-- Data for the task follows --
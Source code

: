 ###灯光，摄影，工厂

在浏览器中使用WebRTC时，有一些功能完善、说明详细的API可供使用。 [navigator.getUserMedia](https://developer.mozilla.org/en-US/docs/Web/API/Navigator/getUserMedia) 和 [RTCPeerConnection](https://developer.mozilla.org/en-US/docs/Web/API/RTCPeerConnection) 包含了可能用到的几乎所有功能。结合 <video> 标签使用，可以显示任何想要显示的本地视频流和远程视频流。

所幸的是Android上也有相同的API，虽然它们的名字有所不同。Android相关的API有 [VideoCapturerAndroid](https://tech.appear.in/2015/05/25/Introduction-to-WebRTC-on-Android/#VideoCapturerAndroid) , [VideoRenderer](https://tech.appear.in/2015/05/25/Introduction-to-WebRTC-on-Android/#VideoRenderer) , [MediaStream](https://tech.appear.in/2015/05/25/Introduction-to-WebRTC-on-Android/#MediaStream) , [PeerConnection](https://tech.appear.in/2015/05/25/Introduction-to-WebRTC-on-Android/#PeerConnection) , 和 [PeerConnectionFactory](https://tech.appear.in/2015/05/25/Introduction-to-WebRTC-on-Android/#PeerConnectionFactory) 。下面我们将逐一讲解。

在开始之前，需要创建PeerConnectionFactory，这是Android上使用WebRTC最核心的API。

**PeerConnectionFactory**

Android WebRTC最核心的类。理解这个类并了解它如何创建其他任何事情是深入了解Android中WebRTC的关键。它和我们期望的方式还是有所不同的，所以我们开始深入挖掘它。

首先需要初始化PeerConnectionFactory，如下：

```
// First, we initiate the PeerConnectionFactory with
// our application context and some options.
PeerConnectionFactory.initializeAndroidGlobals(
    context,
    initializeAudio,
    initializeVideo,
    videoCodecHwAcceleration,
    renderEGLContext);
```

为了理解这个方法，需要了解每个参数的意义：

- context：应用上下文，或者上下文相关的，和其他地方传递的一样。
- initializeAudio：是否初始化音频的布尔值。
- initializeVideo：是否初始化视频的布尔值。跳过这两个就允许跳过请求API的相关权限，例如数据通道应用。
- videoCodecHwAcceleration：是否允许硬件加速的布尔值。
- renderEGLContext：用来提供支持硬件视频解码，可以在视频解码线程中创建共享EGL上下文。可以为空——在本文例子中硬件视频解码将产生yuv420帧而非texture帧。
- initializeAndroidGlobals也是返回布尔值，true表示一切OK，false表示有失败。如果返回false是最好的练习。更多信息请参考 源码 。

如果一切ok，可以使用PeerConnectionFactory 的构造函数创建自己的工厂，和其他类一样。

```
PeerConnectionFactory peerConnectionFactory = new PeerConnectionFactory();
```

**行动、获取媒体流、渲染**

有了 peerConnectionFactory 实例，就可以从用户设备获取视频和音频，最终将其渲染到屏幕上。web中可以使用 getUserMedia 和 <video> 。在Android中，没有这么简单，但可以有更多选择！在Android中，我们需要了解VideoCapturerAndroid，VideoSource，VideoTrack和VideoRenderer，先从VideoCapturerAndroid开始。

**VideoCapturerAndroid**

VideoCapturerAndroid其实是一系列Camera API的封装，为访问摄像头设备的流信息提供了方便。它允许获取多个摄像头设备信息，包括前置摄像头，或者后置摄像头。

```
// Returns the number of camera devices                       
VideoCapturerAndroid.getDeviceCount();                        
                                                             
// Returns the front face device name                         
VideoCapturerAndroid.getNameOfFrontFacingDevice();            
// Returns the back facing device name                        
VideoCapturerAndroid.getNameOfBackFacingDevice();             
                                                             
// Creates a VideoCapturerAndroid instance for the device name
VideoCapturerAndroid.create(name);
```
-- Data for the task concluded --
Work instruction:
Could you state how many lines of the records contain "initializeAudio"? Give the number and nothing else.

Solution:
2